[Opening EXTRACTED RECORDS section]

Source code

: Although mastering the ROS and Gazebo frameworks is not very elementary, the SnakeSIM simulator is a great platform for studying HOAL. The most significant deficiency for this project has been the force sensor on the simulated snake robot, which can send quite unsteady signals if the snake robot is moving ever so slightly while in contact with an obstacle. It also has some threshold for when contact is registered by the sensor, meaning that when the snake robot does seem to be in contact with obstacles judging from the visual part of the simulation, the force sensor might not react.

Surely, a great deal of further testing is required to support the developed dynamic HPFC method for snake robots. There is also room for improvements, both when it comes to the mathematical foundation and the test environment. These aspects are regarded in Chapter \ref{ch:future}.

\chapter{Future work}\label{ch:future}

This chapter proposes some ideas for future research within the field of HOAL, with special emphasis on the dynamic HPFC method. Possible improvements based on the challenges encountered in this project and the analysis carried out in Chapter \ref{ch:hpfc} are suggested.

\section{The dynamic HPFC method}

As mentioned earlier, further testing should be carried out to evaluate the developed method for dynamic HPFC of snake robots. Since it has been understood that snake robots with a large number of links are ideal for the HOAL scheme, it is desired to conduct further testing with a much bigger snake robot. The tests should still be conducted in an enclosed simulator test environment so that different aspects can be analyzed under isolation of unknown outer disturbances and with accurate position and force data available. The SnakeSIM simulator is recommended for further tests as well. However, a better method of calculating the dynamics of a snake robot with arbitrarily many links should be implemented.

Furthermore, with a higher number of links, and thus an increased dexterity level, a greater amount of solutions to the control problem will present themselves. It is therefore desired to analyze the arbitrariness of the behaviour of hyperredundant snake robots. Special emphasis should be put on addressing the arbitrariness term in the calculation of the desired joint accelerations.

[Closing EXTRACTED RECORDS section]
[Opening EXTRACTED RECORDS section]

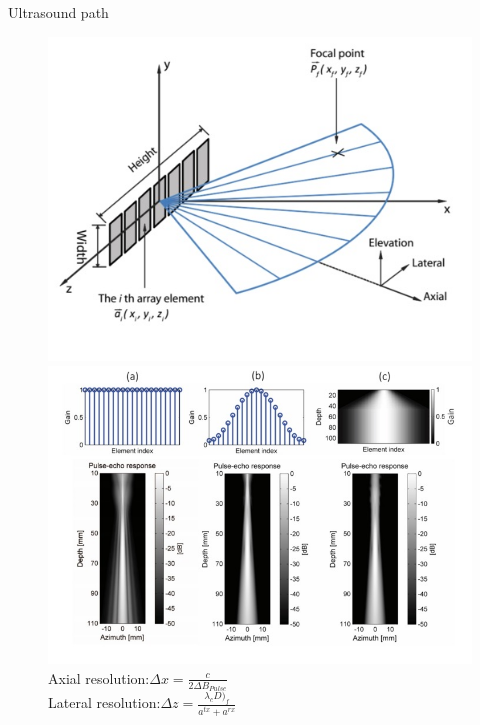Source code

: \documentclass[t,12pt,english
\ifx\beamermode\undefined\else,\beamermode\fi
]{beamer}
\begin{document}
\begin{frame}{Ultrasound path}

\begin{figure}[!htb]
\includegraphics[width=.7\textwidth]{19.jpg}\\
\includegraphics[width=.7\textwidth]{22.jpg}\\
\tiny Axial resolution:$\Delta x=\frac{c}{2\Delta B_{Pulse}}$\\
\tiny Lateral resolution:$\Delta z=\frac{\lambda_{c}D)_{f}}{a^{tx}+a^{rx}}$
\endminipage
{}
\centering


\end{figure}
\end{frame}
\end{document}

[Closing EXTRACTED RECORDS section]
[Opening EXTRACTED RECORDS section]

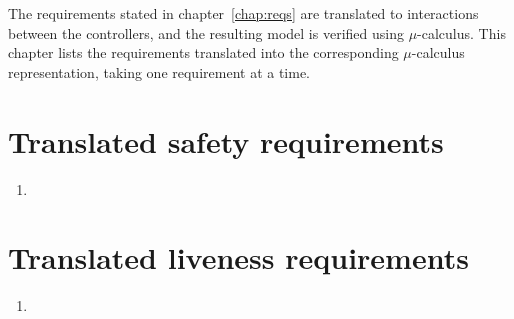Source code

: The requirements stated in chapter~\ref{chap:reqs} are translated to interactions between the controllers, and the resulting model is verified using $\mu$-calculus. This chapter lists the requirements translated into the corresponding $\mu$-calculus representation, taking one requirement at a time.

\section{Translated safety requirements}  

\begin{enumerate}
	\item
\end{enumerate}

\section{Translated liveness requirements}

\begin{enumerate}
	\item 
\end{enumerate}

[Closing EXTRACTED RECORDS section]

Reply with nothing but the number of lines in the listing that include the string "includegraphics".

RESPONSE BELOW ->
2